Journal of Clinical Toxicology
Open Access

Effects of BST204 extract, a purified ginseng dry extract on pharmacokinetics of imatinib in rats

15^th Euro Global Summit on Toxicology and Applied Pharmacology

July 02-04, 2018 | Berlin, Germany

Soon Uk Chae, Soo Kyung Bae, Su Jeong, Chae Bin Lee and Jee Sun Min

The Catholic University of Korea, Republic of Korea

Posters & Accepted Abstracts: J Clinic Toxicol

Abstract :

BST204 is a purified ginseng dry extract that is a highly concentrated mixture of racemic (1:1) Rh2 (not less than 5.0%) and Rg3 (not less than 10.0%) developed by Green Cross Health Science (Republic of South Korea). It is undergoing Phase IIa clinical trials for the treatment of cancer cachexia in Europe. We previously reported that oral dosing of BST204 extract had no effect on the pharmacokinetics of two anti-cancer drugs, 5-fluorouracil, and irinotecan, after intravenous dosing in rats. This study aimed to investigate the influences of BST204 extract on the oral absorption and disposition of imatinib, an oral cancer drug, in rats. Rats were orally administered imatinib (30 mg/kg) alone and in combination with BST204 extract (1 g/kg or 0.2 g/kg) concomitantly, respectively. Plasma concentrations of imatinib and N-desmethyl imatinib were determined using an LC-MS/MS. Pharmacokinetic parameters were calculated using a non-compartment model of WinNonlin software.
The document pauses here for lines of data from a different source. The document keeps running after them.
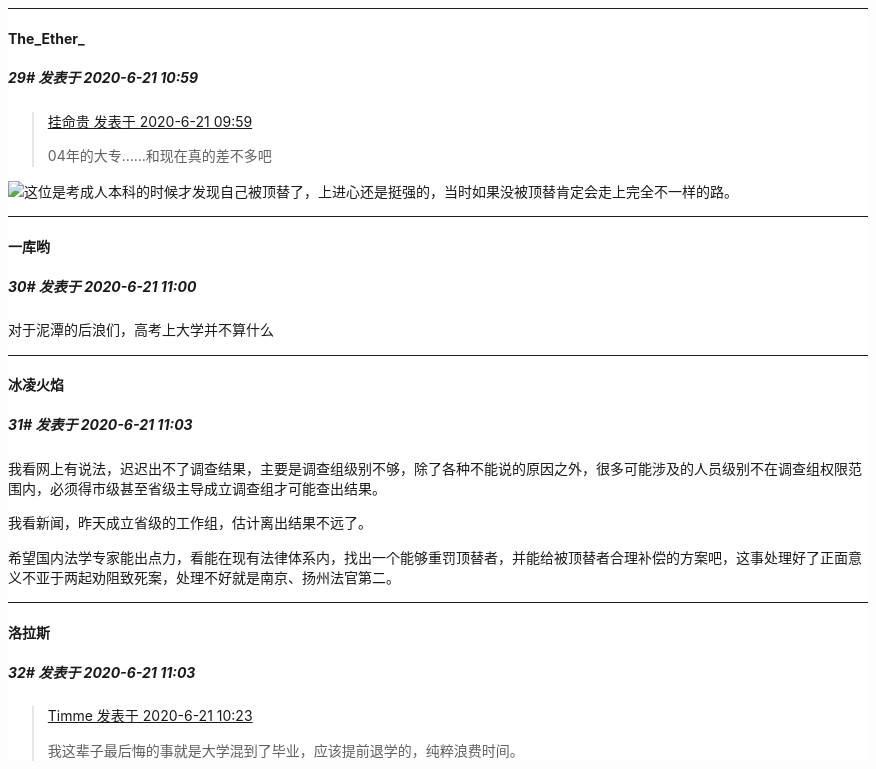 *****

####  The_Ether_  
##### 29#       发表于 2020-6-21 10:59



<blockquote><a href="httphttps://bbs.saraba1st.com/2b/forum.php?mod=redirect&amp;goto=findpost&amp;pid=47886280&amp;ptid=1943039" target="_blank">挂命贵 发表于 2020-6-21 09:59</a>

04年的大专……和现在真的差不多吧</blockquote>
<img src="https://static.saraba1st.com/image/smiley/face2017/002.png" referrerpolicy="no-referrer">这位是考成人本科的时候才发现自己被顶替了，上进心还是挺强的，当时如果没被顶替肯定会走上完全不一样的路。







*****

####  一库哟  
##### 30#       发表于 2020-6-21 11:00




对于泥潭的后浪们，高考上大学并不算什么







*****

####  冰凌火焰  
##### 31#       发表于 2020-6-21 11:03




我看网上有说法，迟迟出不了调查结果，主要是调查组级别不够，除了各种不能说的原因之外，很多可能涉及的人员级别不在调查组权限范围内，必须得市级甚至省级主导成立调查组才可能查出结果。

我看新闻，昨天成立省级的工作组，估计离出结果不远了。

希望国内法学专家能出点力，看能在现有法律体系内，找出一个能够重罚顶替者，并能给被顶替者合理补偿的方案吧，这事处理好了正面意义不亚于两起劝阻致死案，处理不好就是南京、扬州法官第二。







*****

####  洛拉斯  
##### 32#       发表于 2020-6-21 11:03



<blockquote><a href="httphttps://bbs.saraba1st.com/2b/forum.php?mod=redirect&amp;goto=findpost&amp;pid=47886504&amp;ptid=1943039" target="_blank">Timme 发表于 2020-6-21 10:23</a>

我这辈子最后悔的事就是大学混到了毕业，应该提前退学的，纯粹浪费时间。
High oral dose of BST204 extract (1 g/kg) resulted in marked reductions (62.1% decrease) in the maximum concentration (Cmax) and increases (6-fold) in the time to reach a Cmax (Tmax), respectively, as compared with imatinib alone, while the terminal halflife of imatinib was not different between two groups. Similar patterns of N-desmethyl imatinib, which are decreased Cmax and delayed Tmax, were observed by co-administration with high oral dose of BST204 extract. In contrast, the pharmacokinetics of imatinib and N-desmethyl imatinib were not altered by orally in combination with low dose of BST204 (0.2 g/kg). In conclusion, high dose of BST204 extract significantly decreased the oral bioavailability of imatinib, and the interaction should occur at the absorption phase, possibly through the inhibition of its intestinal absorption mediated by uptake transporters. We suggest that concurrent intake of BST204 extract with imatinib are better avoided in order to ensure the efficacy of imatinib.

Biography :

Soon Uk Chae is a graduate student with major in Pharmacology/Pharmacokinetics from The Catholic University of Korea. His research interests include: in vitro herb-drug interaction, nonclinical pharmacokinetics and bioanalysis development.

E-mail: zldtnseoz@naver.com